• **What is needed**:
Return each line of the entries that holds the string "baseSepolia".

(Data entries)
——————
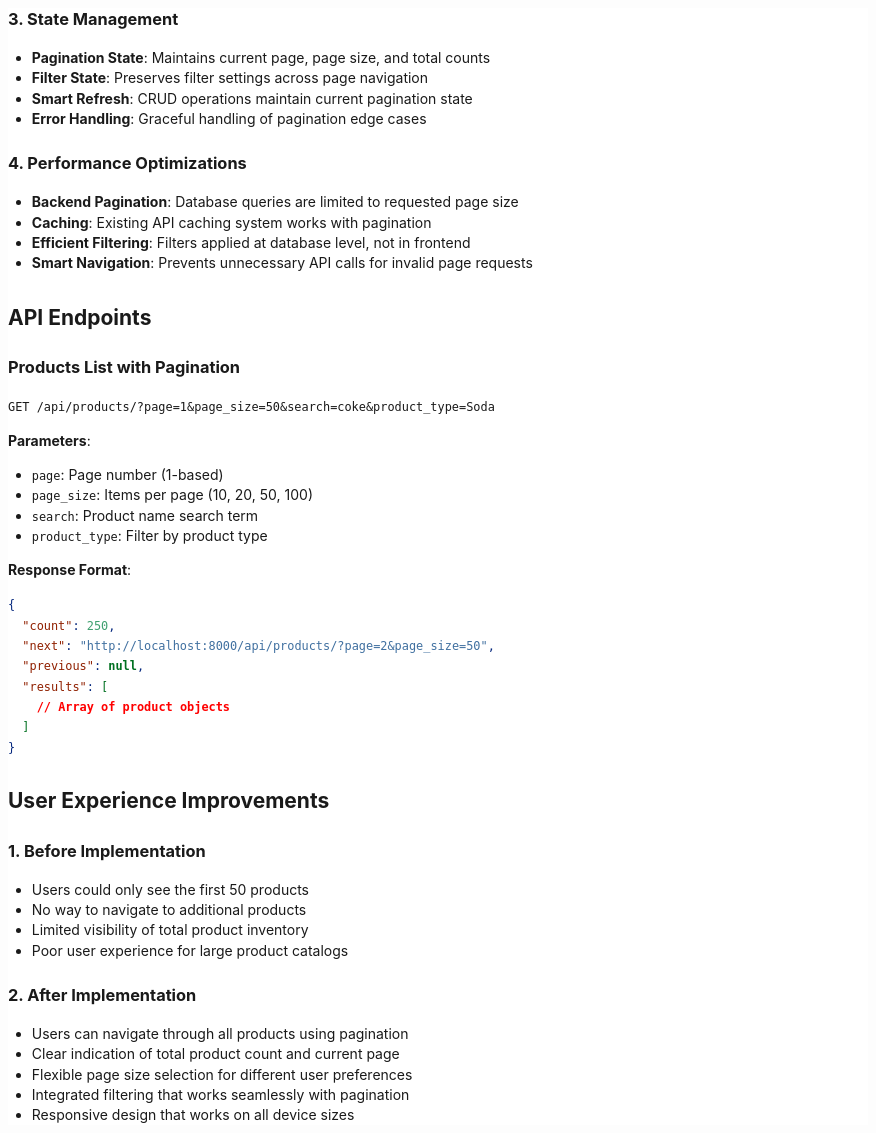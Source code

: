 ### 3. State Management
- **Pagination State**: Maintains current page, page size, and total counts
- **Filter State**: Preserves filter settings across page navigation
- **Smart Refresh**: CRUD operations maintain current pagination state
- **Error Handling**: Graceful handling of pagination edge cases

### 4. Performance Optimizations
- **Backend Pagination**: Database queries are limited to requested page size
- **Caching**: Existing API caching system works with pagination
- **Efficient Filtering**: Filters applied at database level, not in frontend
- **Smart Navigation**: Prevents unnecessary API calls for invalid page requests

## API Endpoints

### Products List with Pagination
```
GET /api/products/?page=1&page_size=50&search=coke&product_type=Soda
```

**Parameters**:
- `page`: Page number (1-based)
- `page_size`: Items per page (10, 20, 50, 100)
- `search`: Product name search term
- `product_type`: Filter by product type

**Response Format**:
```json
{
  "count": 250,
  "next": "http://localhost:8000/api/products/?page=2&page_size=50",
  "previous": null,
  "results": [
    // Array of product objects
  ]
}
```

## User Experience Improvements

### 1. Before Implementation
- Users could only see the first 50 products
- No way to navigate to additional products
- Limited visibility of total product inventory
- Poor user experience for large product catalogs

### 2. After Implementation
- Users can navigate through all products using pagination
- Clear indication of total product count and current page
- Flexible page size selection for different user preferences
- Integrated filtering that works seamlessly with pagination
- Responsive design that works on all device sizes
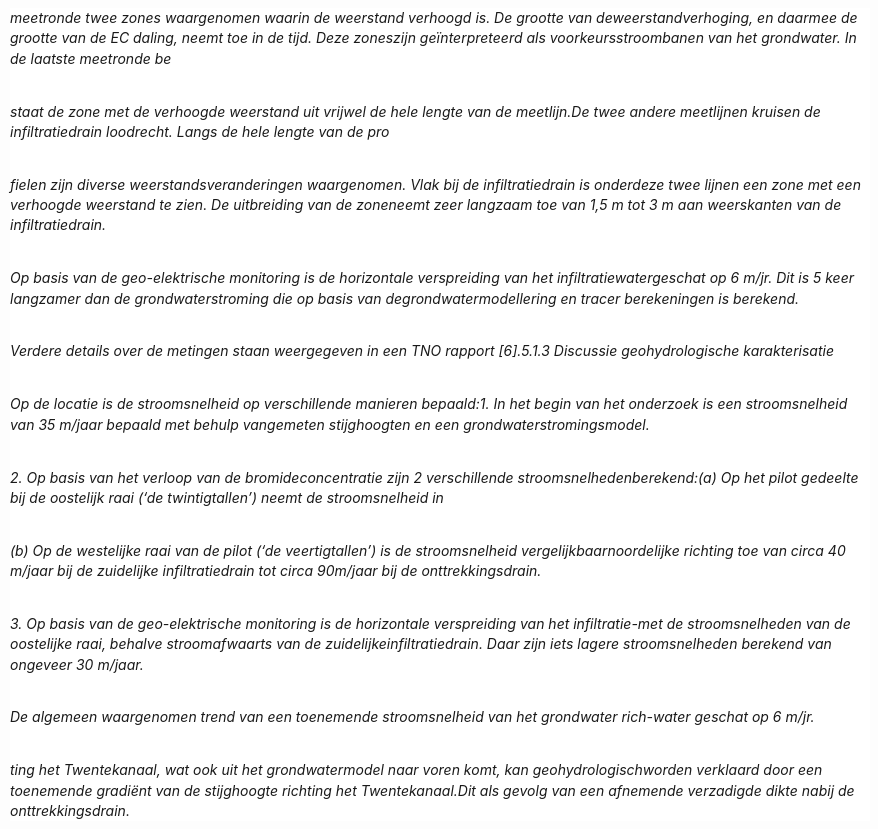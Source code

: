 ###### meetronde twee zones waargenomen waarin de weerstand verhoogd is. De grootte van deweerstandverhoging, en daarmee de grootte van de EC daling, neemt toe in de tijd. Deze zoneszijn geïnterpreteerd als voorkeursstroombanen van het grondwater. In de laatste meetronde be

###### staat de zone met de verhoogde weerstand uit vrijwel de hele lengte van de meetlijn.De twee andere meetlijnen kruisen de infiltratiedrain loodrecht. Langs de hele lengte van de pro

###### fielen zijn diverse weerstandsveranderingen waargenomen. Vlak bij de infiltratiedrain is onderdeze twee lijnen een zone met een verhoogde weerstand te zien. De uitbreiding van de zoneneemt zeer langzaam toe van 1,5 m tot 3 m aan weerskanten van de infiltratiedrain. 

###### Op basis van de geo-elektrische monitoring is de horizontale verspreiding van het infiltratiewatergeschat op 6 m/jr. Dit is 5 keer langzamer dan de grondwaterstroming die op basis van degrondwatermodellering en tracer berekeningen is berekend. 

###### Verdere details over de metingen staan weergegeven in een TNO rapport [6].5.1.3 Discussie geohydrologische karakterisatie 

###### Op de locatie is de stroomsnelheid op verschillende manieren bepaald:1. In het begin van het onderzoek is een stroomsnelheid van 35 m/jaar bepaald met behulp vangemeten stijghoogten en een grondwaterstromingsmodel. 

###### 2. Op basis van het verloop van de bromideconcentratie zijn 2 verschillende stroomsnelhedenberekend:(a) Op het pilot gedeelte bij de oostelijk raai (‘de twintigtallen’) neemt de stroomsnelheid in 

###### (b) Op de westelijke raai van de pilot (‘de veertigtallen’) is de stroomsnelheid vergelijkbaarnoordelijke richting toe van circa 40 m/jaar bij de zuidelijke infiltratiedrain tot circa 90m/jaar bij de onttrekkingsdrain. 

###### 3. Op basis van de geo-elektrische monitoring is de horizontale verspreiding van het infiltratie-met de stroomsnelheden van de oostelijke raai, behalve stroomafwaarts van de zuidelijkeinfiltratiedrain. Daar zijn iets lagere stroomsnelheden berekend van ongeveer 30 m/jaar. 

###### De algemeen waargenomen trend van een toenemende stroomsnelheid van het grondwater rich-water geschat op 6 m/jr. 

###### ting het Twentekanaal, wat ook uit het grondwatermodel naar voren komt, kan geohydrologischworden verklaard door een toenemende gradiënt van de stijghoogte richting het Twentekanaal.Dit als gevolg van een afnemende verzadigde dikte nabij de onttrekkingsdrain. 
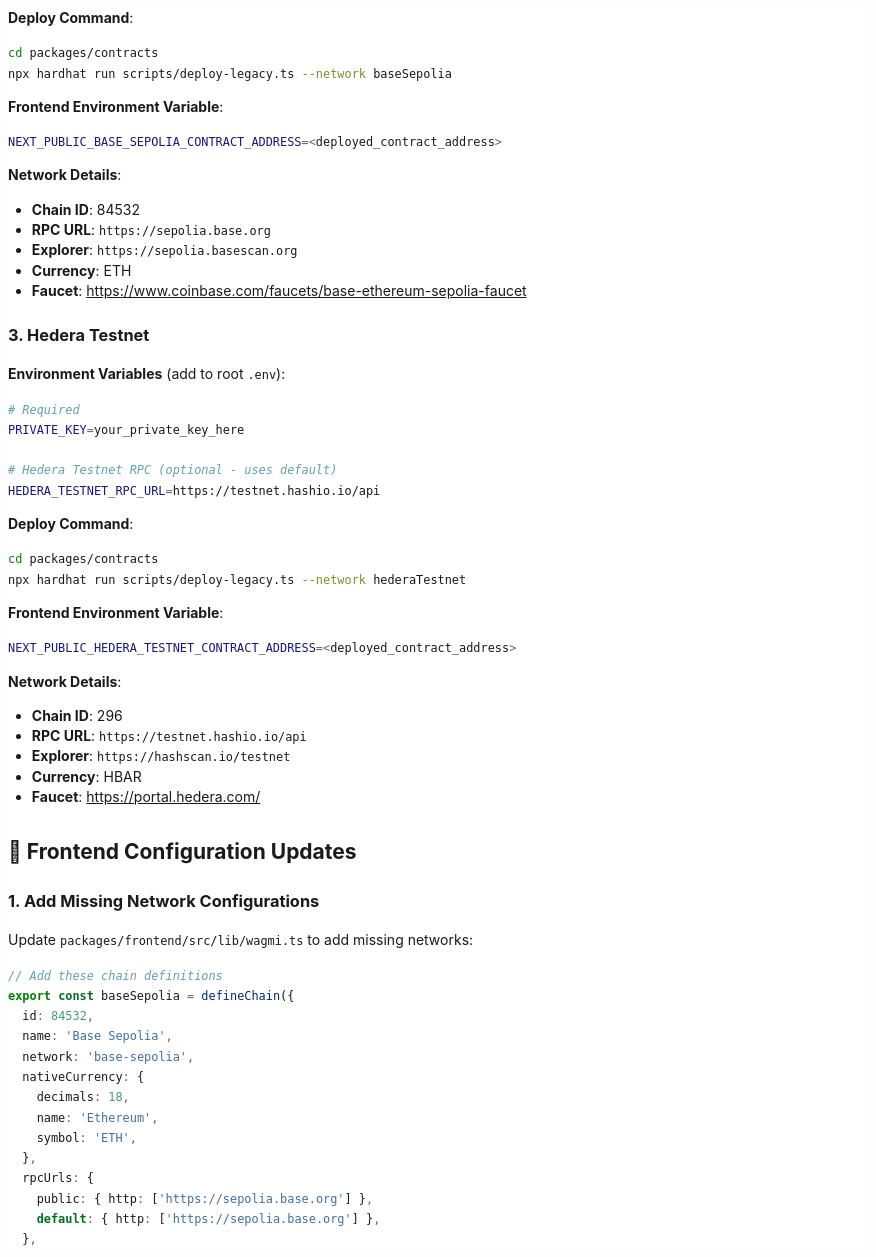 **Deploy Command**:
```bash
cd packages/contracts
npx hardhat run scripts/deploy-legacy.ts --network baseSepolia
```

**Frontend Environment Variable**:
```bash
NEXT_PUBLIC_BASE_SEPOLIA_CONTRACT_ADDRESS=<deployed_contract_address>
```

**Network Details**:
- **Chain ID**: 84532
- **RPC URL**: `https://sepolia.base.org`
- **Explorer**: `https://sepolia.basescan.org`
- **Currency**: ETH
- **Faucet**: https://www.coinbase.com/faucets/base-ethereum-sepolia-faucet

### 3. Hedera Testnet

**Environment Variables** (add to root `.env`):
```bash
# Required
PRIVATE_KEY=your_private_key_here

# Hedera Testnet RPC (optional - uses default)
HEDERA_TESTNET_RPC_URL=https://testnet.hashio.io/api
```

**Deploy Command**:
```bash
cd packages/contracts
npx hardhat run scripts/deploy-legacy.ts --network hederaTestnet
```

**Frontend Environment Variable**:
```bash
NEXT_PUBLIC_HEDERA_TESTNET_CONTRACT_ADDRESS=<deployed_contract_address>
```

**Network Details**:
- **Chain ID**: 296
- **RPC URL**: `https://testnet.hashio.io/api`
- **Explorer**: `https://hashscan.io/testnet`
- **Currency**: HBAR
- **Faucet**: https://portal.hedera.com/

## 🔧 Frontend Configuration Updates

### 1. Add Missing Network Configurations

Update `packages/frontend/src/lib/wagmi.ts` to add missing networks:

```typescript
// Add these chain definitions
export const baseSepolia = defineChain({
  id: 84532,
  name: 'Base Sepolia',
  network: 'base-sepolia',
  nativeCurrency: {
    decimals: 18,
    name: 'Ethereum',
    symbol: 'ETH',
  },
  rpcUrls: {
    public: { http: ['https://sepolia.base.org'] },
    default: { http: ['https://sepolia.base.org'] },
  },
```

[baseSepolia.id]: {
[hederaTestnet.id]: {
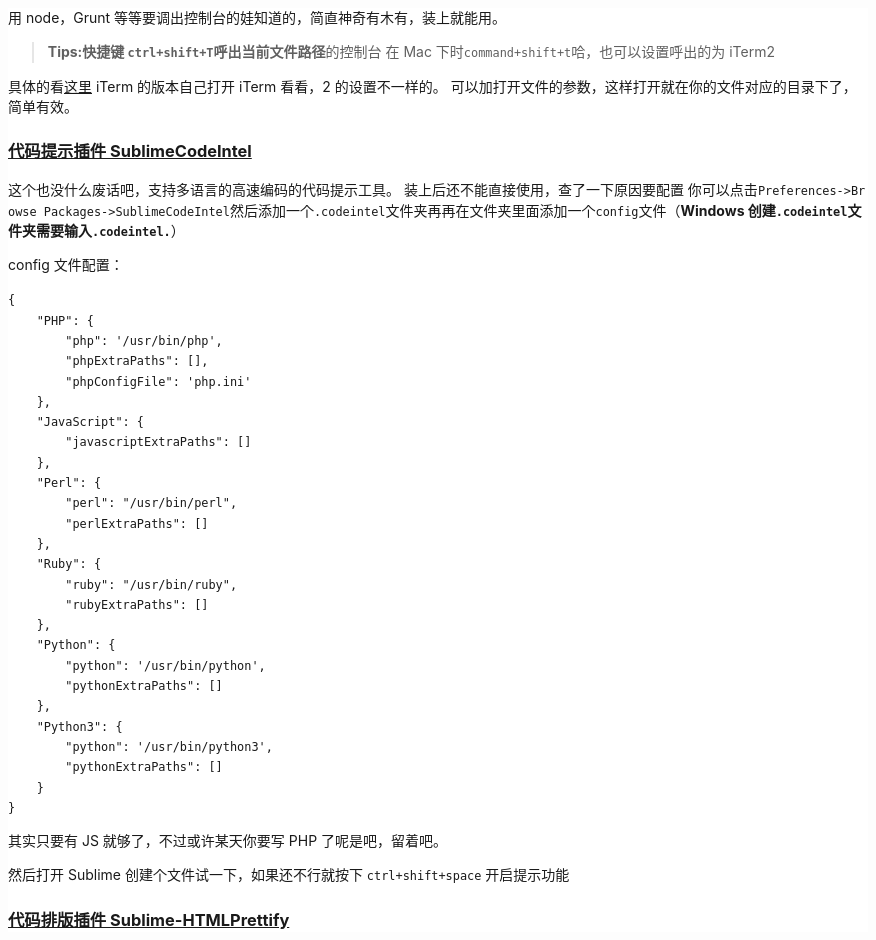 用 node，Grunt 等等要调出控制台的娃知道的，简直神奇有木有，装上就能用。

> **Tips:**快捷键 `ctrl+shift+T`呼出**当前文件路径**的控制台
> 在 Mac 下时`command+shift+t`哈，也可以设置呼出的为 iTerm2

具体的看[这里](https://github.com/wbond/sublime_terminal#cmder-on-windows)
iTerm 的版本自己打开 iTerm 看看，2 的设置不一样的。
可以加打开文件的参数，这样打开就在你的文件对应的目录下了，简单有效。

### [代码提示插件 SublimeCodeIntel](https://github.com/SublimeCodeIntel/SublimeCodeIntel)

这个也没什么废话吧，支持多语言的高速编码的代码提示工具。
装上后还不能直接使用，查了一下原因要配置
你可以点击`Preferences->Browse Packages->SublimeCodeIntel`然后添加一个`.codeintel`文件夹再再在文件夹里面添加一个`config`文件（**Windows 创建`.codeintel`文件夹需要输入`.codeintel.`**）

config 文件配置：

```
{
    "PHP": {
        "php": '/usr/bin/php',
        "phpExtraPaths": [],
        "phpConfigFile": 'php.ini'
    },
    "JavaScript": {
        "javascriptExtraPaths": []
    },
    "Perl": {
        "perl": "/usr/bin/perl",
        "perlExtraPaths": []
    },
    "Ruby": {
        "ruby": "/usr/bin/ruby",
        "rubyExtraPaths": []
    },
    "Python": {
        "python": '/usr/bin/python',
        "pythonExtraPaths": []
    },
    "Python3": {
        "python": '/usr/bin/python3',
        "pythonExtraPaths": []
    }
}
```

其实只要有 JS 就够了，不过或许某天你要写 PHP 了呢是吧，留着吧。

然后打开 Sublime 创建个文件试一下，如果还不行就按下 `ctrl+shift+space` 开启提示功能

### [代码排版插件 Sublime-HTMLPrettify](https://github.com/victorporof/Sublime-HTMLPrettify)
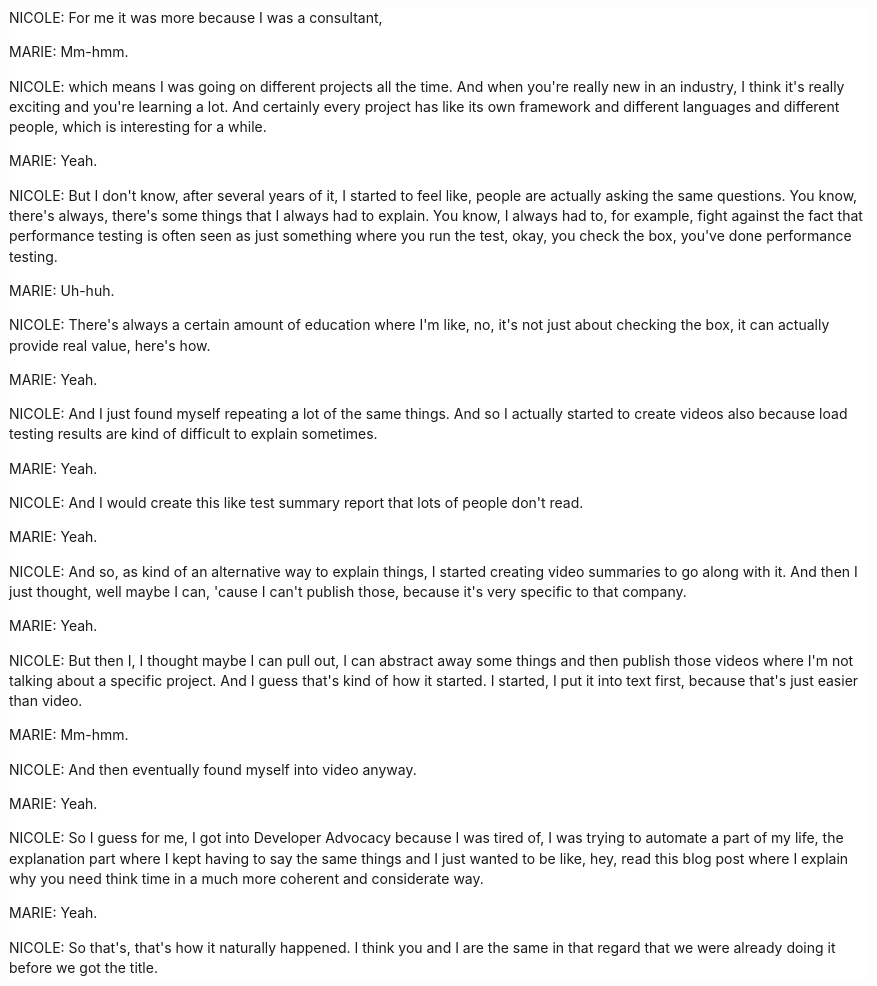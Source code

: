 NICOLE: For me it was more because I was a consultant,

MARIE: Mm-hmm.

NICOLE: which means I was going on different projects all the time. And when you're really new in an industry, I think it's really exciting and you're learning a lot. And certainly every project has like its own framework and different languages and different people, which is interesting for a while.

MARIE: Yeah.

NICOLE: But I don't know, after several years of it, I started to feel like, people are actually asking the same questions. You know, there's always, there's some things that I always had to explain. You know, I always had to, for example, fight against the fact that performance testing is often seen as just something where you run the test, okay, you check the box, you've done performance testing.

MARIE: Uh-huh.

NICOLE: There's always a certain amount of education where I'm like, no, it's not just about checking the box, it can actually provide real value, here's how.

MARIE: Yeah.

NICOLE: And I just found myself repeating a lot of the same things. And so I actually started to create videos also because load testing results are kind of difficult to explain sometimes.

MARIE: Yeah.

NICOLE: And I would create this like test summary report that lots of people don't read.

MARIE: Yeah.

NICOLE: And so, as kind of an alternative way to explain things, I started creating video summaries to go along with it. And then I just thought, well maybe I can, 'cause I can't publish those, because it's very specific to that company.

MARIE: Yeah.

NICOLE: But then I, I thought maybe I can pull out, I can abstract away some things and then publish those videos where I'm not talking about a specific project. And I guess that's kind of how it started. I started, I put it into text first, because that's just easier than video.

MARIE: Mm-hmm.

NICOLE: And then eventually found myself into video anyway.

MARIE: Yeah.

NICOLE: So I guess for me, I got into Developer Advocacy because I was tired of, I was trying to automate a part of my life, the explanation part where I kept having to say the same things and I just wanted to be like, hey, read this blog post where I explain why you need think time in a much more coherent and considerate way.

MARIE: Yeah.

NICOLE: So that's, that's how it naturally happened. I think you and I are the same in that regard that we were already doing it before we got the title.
——————
• **Response below**:
npx hardhat run scripts/deploy-legacy.ts --network baseSepolia
export const baseSepolia = defineChain({
[baseSepolia.id]: {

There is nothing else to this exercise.